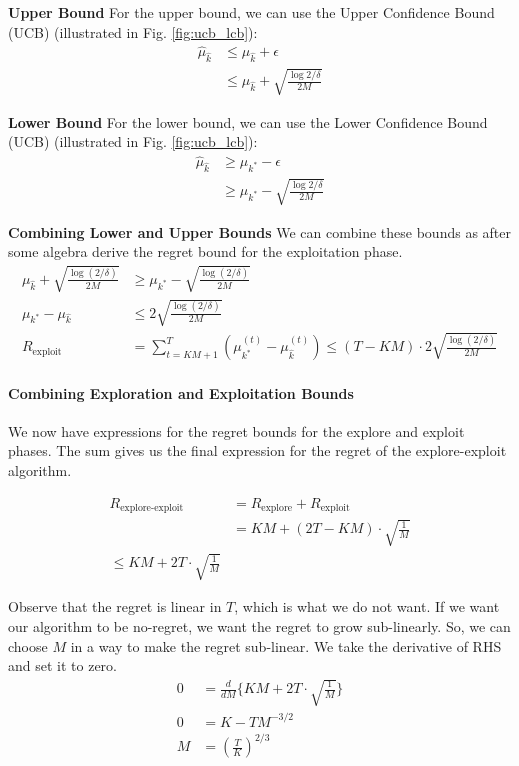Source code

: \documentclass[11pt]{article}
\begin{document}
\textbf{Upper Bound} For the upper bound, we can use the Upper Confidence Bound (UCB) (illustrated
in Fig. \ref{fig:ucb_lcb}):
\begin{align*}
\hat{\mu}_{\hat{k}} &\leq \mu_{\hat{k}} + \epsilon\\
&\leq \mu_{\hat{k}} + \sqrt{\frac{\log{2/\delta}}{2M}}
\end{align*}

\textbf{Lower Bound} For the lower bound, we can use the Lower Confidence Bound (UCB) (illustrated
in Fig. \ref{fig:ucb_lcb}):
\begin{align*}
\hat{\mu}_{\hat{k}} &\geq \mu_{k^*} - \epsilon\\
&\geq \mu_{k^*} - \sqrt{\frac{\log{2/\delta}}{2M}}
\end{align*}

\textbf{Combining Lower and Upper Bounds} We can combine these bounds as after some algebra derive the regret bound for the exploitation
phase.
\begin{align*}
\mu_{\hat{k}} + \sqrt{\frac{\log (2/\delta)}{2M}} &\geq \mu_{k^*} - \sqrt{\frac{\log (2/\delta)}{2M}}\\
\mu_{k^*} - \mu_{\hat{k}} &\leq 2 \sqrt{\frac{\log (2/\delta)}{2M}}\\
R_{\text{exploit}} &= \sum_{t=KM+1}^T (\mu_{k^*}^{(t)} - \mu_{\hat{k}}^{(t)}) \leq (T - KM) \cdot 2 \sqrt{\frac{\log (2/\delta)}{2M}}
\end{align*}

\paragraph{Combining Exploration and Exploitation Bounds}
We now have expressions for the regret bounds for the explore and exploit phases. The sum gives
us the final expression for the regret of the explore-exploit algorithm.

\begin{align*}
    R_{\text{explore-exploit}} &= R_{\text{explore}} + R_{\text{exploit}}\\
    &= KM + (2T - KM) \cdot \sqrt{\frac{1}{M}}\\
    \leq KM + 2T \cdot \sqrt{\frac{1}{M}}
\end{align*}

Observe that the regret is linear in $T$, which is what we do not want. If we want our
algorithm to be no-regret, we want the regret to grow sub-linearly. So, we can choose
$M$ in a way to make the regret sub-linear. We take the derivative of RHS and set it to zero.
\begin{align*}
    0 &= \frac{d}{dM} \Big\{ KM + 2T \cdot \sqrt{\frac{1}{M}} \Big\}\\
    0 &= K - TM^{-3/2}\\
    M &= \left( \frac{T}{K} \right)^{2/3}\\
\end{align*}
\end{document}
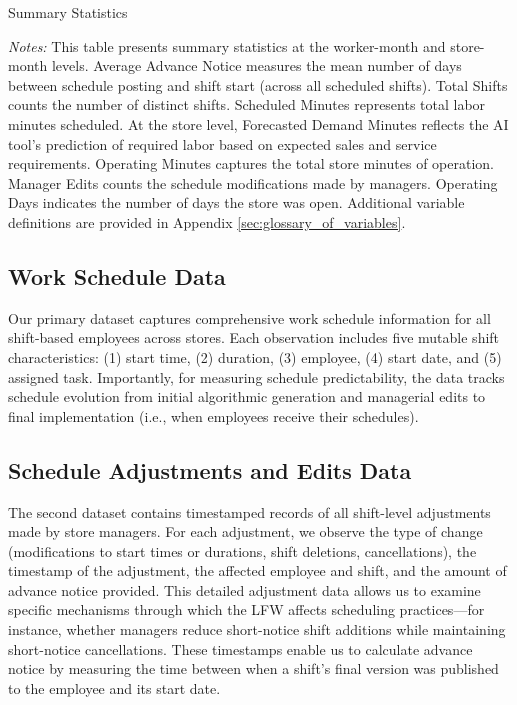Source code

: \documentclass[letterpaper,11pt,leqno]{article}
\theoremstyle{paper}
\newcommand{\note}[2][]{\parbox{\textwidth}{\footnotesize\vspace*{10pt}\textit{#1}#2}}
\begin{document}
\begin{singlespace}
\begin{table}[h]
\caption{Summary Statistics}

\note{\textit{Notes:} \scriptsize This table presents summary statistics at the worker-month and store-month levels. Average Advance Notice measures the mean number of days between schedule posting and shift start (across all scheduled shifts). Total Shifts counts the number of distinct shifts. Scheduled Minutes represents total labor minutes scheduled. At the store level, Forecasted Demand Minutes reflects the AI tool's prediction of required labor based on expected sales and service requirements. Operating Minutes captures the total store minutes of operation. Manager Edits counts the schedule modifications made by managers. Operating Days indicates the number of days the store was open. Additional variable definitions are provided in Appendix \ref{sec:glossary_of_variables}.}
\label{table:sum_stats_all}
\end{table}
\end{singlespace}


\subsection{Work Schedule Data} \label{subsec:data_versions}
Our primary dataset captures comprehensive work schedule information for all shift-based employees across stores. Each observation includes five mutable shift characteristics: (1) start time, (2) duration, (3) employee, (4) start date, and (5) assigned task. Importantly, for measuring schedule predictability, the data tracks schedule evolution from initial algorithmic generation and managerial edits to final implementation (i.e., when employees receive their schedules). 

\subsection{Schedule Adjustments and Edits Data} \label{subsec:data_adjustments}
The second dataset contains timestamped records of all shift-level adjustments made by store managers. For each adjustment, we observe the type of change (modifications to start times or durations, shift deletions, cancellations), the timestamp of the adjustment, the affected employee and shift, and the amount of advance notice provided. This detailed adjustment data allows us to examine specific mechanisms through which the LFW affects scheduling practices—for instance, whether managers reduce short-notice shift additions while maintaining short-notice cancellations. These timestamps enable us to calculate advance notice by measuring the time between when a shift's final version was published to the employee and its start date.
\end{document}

|---|

### EXERCISE
Would you set down the listing exactly, omitting pictures?

### SOLVED EXERCISE
Source code

: \documentclass[11pt]{article}
\begin{document}
\textbf{Upper Bound} For the upper bound, we can use the Upper Confidence Bound (UCB) (illustrated
in Fig. \ref{fig:ucb_lcb}):
\begin{align*}
\hat{\mu}_{\hat{k}} &\leq \mu_{\hat{k}} + \epsilon\\
&\leq \mu_{\hat{k}} + \sqrt{\frac{\log{2/\delta}}{2M}}
\end{align*}

\textbf{Lower Bound} For the lower bound, we can use the Lower Confidence Bound (UCB) (illustrated
in Fig. \ref{fig:ucb_lcb}):
\begin{align*}
\hat{\mu}_{\hat{k}} &\geq \mu_{k^*} - \epsilon\\
&\geq \mu_{k^*} - \sqrt{\frac{\log{2/\delta}}{2M}}
\end{align*}

\textbf{Combining Lower and Upper Bounds} We can combine these bounds as after some algebra derive the regret bound for the exploitation
phase.
\begin{align*}
\mu_{\hat{k}} + \sqrt{\frac{\log (2/\delta)}{2M}} &\geq \mu_{k^*} - \sqrt{\frac{\log (2/\delta)}{2M}}\\
\mu_{k^*} - \mu_{\hat{k}} &\leq 2 \sqrt{\frac{\log (2/\delta)}{2M}}\\
R_{\text{exploit}} &= \sum_{t=KM+1}^T (\mu_{k^*}^{(t)} - \mu_{\hat{k}}^{(t)}) \leq (T - KM) \cdot 2 \sqrt{\frac{\log (2/\delta)}{2M}}
\end{align*}

\paragraph{Combining Exploration and Exploitation Bounds}
We now have expressions for the regret bounds for the explore and exploit phases. The sum gives
us the final expression for the regret of the explore-exploit algorithm.

\begin{align*}
    R_{\text{explore-exploit}} &= R_{\text{explore}} + R_{\text{exploit}}\\
    &= KM + (2T - KM) \cdot \sqrt{\frac{1}{M}}\\
    \leq KM + 2T \cdot \sqrt{\frac{1}{M}}
\end{align*}

Observe that the regret is linear in $T$, which is what we do not want. If we want our
algorithm to be no-regret, we want the regret to grow sub-linearly. So, we can choose
$M$ in a way to make the regret sub-linear. We take the derivative of RHS and set it to zero.
\begin{align*}
    0 &= \frac{d}{dM} \Big\{ KM + 2T \cdot \sqrt{\frac{1}{M}} \Big\}\\
    0 &= K - TM^{-3/2}\\
    M &= \left( \frac{T}{K} \right)^{2/3}\\
\end{align*}
\end{document}
Source code

: \documentclass[letterpaper,11pt,leqno]{article}
\theoremstyle{paper}
\newcommand{\note}[2][]{\parbox{\textwidth}{\footnotesize\vspace*{10pt}\textit{#1}#2}}
\begin{document}
\begin{singlespace}
\begin{table}[h]
\caption{Summary Statistics}

\note{\textit{Notes:} \scriptsize This table presents summary statistics at the worker-month and store-month levels. Average Advance Notice measures the mean number of days between schedule posting and shift start (across all scheduled shifts). Total Shifts counts the number of distinct shifts. Scheduled Minutes represents total labor minutes scheduled. At the store level, Forecasted Demand Minutes reflects the AI tool's prediction of required labor based on expected sales and service requirements. Operating Minutes captures the total store minutes of operation. Manager Edits counts the schedule modifications made by managers. Operating Days indicates the number of days the store was open. Additional variable definitions are provided in Appendix \ref{sec:glossary_of_variables}.}
\label{table:sum_stats_all}
\end{table}
\end{singlespace}


\subsection{Work Schedule Data} \label{subsec:data_versions}
Our primary dataset captures comprehensive work schedule information for all shift-based employees across stores. Each observation includes five mutable shift characteristics: (1) start time, (2) duration, (3) employee, (4) start date, and (5) assigned task. Importantly, for measuring schedule predictability, the data tracks schedule evolution from initial algorithmic generation and managerial edits to final implementation (i.e., when employees receive their schedules). 

\subsection{Schedule Adjustments and Edits Data} \label{subsec:data_adjustments}
The second dataset contains timestamped records of all shift-level adjustments made by store managers. For each adjustment, we observe the type of change (modifications to start times or durations, shift deletions, cancellations), the timestamp of the adjustment, the affected employee and shift, and the amount of advance notice provided. This detailed adjustment data allows us to examine specific mechanisms through which the LFW affects scheduling practices—for instance, whether managers reduce short-notice shift additions while maintaining short-notice cancellations. These timestamps enable us to calculate advance notice by measuring the time between when a shift's final version was published to the employee and its start date.
\end{document}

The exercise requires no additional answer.